Suspenso julgamento sobre fracionamento de honorários advocatícios em ação coletiva

Pedido de vista do ministro Alexandre de Moraes suspendeu, na sessão extraordinária do Plenário na manhã desta quarta-feira (8), o julgamento conjunto dos embargos de divergência nos Recursos Extraordinários (REs) 919269, 919793 e 930251 e no RE com Agravo (ARE 797499), que tratam da possibilidade de pagamento fracionado de honorários advocatícios em ação coletiva. Até o momento, dois ministros votaram pela impossibilidade do fracionamento.

O relator dos embargos, ministro Dias Toffoli, defendeu que a quantia devida a título de honorários advocatícios é uma só, fixada de forma global, por ser um único processo, e consiste em título a ser executado de forma una e indivisível. “Pode ser que os créditos individualizados de cada litisconsorte facultativo possam ser executados pelo regime da Requisição de Pequeno Valor (RPV), mas o honorário advocatício, tendo em vista o todo, se ultrapassar o valor permitido para RPV, se torna precatório”, apontou.

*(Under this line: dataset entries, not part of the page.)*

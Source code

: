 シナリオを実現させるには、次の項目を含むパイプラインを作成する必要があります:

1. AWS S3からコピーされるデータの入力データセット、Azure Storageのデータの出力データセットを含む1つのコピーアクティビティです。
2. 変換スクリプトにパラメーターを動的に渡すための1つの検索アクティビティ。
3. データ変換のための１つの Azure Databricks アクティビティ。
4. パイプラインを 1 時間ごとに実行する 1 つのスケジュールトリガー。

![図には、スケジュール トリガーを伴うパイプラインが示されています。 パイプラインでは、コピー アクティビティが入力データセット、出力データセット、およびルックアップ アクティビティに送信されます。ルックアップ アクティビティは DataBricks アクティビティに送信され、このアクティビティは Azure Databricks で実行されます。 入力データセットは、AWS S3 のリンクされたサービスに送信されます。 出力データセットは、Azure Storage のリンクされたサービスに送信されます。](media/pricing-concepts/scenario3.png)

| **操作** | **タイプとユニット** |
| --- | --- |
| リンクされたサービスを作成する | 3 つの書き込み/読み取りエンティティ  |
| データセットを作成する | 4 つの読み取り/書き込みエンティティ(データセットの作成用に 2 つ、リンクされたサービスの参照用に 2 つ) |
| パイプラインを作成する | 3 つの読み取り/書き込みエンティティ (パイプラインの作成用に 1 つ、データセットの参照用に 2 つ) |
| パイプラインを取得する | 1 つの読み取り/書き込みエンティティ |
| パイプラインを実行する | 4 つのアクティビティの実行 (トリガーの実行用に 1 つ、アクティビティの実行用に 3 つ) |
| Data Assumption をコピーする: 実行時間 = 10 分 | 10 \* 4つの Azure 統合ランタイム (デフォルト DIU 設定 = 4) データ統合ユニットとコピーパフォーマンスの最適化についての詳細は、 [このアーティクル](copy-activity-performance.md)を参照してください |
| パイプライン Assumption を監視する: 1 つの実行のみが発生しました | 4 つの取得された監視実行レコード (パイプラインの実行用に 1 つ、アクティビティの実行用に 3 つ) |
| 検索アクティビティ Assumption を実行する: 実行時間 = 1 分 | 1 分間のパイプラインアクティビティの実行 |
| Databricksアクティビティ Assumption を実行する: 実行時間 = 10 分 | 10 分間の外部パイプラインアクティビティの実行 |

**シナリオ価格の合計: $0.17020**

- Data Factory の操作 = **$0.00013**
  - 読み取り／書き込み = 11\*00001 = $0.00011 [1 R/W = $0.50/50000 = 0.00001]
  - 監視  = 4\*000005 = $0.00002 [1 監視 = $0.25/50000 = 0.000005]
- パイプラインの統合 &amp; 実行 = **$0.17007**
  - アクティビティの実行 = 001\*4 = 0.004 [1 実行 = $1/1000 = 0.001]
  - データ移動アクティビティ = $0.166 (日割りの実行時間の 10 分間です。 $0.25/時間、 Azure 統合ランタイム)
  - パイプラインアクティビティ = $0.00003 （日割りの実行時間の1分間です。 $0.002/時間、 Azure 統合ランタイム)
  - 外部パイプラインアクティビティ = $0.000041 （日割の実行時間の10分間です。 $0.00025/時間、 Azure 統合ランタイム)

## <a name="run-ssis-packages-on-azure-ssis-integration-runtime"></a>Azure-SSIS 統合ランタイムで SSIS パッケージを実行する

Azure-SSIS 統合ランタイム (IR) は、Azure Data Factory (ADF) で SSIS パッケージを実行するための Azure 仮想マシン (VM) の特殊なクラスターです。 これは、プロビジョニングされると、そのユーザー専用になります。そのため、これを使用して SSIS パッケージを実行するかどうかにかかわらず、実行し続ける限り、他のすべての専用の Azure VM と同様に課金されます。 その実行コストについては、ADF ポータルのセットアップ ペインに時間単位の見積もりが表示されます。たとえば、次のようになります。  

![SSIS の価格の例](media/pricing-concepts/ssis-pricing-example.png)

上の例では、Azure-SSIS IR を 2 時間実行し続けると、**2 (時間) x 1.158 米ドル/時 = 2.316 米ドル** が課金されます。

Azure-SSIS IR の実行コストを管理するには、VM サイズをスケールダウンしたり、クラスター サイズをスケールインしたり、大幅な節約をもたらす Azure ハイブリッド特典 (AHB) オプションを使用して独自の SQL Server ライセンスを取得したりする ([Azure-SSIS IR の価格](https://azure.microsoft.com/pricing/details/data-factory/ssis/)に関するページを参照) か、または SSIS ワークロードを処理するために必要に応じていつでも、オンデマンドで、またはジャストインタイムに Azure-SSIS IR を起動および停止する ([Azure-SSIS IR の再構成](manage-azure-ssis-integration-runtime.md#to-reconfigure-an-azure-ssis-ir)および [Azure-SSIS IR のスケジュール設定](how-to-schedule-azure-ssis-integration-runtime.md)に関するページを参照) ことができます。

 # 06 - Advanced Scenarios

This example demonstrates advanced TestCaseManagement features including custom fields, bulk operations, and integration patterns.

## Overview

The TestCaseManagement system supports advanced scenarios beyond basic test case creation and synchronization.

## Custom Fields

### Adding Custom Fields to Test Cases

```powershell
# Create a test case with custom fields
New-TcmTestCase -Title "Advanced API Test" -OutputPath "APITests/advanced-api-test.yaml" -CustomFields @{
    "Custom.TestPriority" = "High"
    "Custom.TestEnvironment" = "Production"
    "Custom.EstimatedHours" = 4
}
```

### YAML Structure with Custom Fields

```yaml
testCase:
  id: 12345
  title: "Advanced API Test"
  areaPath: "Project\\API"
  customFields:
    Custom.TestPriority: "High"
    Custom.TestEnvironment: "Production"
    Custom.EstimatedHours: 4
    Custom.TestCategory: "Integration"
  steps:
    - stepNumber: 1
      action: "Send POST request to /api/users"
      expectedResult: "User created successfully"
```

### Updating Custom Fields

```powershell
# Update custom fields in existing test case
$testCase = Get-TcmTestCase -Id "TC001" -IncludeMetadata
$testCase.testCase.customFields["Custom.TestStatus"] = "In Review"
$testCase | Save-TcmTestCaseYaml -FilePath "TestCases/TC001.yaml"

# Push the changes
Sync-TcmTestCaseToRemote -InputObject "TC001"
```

O ministro Marco Aurélio acompanhou o relator por considerar que o fracionamento seria uma fraude ao artigo 100 da Constituição Federal. O dispositivo estabelece que os pagamentos devidos pelas Fazendas Públicas, em virtude de sentença judiciária, far-se-ão exclusivamente na ordem cronológica de apresentação dos precatórios e à conta dos créditos respectivos.